• Work instruction
Gather all lines in the entries that include the word "storage".

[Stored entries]

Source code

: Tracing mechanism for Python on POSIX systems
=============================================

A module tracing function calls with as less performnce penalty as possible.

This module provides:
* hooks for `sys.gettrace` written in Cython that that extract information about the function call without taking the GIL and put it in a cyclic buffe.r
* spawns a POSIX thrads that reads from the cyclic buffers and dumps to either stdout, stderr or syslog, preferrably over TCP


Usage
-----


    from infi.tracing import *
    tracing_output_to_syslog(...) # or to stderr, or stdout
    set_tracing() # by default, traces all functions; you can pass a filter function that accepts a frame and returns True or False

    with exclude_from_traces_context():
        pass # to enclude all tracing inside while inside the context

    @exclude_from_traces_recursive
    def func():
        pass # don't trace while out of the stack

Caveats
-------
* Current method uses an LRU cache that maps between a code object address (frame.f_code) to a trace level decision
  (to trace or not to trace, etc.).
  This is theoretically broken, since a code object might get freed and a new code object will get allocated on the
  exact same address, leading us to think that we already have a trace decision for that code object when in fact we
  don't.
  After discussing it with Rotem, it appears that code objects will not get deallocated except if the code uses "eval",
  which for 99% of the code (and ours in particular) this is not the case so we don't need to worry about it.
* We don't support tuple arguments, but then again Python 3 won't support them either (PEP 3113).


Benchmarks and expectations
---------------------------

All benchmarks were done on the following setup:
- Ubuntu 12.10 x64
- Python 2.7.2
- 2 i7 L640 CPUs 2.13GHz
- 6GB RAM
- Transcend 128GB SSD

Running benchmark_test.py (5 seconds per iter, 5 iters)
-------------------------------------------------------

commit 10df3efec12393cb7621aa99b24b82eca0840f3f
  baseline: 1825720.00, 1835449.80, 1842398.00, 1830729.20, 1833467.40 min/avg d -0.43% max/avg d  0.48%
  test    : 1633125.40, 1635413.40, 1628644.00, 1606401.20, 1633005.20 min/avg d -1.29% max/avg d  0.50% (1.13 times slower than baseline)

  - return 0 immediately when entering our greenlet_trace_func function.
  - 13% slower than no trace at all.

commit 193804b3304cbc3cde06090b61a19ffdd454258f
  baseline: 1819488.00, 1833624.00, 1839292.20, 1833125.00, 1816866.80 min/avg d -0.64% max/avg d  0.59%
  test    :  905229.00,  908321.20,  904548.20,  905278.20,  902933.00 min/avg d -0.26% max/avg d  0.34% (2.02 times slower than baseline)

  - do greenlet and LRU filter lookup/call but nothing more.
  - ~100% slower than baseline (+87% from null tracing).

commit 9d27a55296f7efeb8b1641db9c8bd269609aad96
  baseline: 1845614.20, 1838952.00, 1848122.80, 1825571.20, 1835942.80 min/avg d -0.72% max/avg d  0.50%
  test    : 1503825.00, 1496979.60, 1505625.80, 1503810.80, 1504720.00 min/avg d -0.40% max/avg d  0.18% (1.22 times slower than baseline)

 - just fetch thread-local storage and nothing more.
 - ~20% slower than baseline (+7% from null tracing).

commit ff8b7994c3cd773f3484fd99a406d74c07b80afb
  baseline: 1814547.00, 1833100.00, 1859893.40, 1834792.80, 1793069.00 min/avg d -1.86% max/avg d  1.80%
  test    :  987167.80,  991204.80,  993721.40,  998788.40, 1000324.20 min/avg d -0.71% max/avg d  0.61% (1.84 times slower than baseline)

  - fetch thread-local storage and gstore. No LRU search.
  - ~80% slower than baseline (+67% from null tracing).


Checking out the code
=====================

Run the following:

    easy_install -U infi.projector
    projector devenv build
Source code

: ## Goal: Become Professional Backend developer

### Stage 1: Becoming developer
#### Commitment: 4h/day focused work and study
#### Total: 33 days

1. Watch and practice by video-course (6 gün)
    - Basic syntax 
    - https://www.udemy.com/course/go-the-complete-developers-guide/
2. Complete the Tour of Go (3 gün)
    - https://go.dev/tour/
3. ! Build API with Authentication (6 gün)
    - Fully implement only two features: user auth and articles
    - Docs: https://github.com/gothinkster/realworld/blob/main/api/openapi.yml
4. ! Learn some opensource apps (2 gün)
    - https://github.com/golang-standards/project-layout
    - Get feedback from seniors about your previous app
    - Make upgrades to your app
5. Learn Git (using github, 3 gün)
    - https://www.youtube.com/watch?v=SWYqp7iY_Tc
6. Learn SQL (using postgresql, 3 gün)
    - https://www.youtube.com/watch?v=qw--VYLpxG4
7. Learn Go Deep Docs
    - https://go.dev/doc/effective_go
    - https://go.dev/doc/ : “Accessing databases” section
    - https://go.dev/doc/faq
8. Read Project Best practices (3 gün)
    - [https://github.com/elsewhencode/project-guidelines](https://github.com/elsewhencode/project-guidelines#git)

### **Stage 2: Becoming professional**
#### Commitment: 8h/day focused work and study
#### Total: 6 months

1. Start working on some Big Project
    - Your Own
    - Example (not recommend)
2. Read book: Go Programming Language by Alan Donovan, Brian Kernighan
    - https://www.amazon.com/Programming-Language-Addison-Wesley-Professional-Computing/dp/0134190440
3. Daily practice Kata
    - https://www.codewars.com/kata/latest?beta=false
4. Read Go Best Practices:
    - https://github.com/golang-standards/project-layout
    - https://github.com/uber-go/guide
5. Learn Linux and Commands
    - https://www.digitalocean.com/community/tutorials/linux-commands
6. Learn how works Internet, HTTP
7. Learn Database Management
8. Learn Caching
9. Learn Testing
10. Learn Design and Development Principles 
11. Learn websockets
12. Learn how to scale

• Output below
 - just fetch thread-local storage and nothing more.
  - fetch thread-local storage and gstore. No LRU search.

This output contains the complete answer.